Work task
Every line below that holds "book" must be copied.

(Collected data)

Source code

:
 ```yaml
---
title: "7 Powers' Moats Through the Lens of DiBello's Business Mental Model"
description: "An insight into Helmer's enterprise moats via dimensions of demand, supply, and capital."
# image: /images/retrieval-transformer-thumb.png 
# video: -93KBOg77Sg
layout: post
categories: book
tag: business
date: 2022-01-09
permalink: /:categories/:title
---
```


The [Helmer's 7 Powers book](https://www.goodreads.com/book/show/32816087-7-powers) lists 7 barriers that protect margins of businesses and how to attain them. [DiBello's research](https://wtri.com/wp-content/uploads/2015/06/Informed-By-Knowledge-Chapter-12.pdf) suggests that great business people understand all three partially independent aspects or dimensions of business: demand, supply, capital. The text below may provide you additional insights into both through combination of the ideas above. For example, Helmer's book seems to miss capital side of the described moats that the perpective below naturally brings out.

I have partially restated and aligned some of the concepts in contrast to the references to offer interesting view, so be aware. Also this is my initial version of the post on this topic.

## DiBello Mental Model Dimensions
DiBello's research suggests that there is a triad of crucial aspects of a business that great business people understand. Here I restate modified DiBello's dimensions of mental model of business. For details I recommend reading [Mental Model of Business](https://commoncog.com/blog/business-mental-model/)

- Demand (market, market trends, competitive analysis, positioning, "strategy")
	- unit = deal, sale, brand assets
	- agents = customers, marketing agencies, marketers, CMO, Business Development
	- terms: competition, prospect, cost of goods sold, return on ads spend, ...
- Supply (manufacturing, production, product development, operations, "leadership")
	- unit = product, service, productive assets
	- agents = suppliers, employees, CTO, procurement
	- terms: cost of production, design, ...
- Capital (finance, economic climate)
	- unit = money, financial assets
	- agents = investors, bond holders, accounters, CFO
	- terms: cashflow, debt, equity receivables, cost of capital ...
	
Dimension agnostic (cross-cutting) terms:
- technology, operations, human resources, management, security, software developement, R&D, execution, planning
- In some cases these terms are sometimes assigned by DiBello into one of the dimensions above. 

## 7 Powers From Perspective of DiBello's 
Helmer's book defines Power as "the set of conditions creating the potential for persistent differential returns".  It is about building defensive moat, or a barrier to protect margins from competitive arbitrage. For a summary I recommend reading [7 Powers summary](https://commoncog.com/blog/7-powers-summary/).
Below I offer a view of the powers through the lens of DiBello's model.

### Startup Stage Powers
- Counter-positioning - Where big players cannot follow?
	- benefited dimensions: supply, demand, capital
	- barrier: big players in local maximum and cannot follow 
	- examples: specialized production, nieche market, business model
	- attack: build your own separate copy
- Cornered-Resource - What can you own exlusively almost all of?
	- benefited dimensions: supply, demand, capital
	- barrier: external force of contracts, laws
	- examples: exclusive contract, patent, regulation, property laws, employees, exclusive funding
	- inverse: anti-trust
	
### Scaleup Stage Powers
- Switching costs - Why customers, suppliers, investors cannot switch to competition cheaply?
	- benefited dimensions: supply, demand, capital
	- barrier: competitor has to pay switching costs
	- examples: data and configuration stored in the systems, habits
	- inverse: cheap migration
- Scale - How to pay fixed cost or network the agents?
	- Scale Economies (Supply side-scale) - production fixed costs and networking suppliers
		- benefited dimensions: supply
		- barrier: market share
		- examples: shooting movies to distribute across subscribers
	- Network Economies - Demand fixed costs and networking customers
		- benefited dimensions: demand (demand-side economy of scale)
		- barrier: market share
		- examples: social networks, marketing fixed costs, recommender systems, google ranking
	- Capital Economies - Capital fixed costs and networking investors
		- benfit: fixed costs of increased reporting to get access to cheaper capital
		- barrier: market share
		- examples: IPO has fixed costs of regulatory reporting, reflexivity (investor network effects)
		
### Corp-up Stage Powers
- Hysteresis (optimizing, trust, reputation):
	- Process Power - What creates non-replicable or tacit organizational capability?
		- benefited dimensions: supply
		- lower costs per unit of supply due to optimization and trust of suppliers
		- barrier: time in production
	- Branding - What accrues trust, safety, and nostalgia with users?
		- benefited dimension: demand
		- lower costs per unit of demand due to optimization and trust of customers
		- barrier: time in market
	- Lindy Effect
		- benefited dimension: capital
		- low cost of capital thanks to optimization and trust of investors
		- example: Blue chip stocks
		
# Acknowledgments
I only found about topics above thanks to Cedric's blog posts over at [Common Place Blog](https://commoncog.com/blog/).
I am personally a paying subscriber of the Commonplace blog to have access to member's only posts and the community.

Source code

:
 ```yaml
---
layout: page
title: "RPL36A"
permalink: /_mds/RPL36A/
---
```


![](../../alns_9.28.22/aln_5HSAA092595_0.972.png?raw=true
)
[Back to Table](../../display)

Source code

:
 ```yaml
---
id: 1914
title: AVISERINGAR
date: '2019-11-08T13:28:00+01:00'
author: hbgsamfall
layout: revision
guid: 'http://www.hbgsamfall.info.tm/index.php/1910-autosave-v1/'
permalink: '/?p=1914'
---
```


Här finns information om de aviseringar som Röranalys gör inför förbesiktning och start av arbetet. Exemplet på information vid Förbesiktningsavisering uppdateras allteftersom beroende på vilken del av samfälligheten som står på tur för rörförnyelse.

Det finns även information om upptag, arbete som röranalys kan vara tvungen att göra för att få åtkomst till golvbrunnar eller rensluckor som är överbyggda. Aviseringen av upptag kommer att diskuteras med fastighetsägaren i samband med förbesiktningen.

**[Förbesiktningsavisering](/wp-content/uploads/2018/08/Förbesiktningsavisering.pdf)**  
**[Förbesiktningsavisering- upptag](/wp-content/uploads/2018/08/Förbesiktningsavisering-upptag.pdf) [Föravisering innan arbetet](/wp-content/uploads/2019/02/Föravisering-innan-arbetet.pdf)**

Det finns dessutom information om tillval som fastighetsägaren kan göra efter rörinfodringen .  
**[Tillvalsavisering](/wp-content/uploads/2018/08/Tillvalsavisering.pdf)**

---

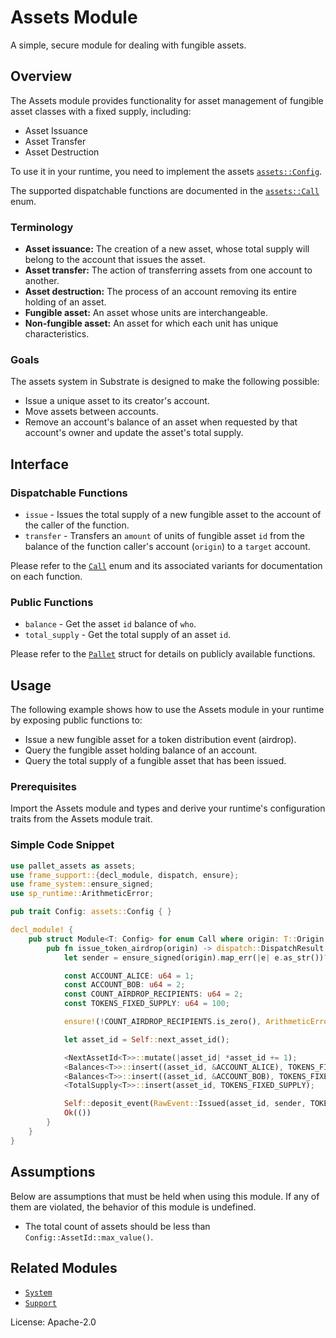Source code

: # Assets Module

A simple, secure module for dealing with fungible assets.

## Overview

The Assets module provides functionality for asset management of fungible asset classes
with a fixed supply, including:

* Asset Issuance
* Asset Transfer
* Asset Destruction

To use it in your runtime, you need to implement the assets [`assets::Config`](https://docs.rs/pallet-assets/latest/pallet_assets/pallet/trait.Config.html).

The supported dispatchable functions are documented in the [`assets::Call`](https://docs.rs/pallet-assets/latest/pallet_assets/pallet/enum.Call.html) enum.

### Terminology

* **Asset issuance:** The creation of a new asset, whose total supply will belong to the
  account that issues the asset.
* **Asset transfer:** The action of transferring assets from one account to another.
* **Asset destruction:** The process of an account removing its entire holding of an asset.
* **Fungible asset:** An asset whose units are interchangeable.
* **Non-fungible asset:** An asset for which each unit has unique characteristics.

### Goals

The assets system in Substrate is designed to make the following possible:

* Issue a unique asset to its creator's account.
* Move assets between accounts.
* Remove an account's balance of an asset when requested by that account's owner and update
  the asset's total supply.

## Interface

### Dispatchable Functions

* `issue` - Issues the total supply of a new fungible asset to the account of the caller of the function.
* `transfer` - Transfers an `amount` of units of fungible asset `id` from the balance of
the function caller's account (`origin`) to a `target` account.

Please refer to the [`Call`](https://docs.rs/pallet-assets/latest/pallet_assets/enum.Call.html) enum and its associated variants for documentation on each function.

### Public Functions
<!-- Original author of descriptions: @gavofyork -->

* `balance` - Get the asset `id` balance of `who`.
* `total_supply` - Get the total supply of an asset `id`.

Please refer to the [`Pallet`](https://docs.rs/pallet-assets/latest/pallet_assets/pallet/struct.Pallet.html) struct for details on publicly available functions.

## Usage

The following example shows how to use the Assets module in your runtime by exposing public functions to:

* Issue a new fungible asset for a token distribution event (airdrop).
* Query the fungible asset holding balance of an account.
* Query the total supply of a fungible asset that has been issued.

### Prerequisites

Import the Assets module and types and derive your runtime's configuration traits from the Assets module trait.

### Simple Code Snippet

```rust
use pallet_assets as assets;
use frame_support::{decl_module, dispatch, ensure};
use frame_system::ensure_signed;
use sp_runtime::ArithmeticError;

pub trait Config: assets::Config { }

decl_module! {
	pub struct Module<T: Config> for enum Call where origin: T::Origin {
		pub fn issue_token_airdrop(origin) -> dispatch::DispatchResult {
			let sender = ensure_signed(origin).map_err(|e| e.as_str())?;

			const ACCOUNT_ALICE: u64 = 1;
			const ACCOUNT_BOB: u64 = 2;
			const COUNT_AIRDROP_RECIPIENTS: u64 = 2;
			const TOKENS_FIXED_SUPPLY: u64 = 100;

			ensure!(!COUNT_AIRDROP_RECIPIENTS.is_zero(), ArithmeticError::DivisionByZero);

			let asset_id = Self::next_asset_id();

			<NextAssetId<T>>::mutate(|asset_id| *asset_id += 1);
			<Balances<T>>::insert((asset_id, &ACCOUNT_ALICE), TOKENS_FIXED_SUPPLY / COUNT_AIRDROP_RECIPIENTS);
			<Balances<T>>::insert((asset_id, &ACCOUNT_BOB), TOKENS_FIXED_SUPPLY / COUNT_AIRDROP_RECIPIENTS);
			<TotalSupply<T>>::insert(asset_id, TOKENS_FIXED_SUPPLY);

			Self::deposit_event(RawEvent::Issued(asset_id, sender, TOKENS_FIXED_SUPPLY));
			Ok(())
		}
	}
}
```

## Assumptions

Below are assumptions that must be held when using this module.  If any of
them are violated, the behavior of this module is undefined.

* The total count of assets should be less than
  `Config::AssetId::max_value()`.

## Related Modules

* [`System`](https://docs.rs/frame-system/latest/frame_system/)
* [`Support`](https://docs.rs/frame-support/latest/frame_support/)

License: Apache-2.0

Problem solution
categories: book
The [Helmer's 7 Powers book](https://www.goodreads.com/book/show/32816087-7-powers) lists 7 barriers that protect margins of businesses and how to attain them. [DiBello's research](https://wtri.com/wp-content/uploads/2015/06/Informed-By-Knowledge-Chapter-12.pdf) suggests that great business people understand all three partially independent aspects or dimensions of business: demand, supply, capital. The text below may provide you additional insights into both through combination of the ideas above. For example, Helmer's book seems to miss capital side of the described moats that the perpective below naturally brings out.
Helmer's book defines Power as "the set of conditions creating the potential for persistent differential returns".  It is about building defensive moat, or a barrier to protect margins from competitive arbitrage. For a summary I recommend reading [7 Powers summary](https://commoncog.com/blog/7-powers-summary/).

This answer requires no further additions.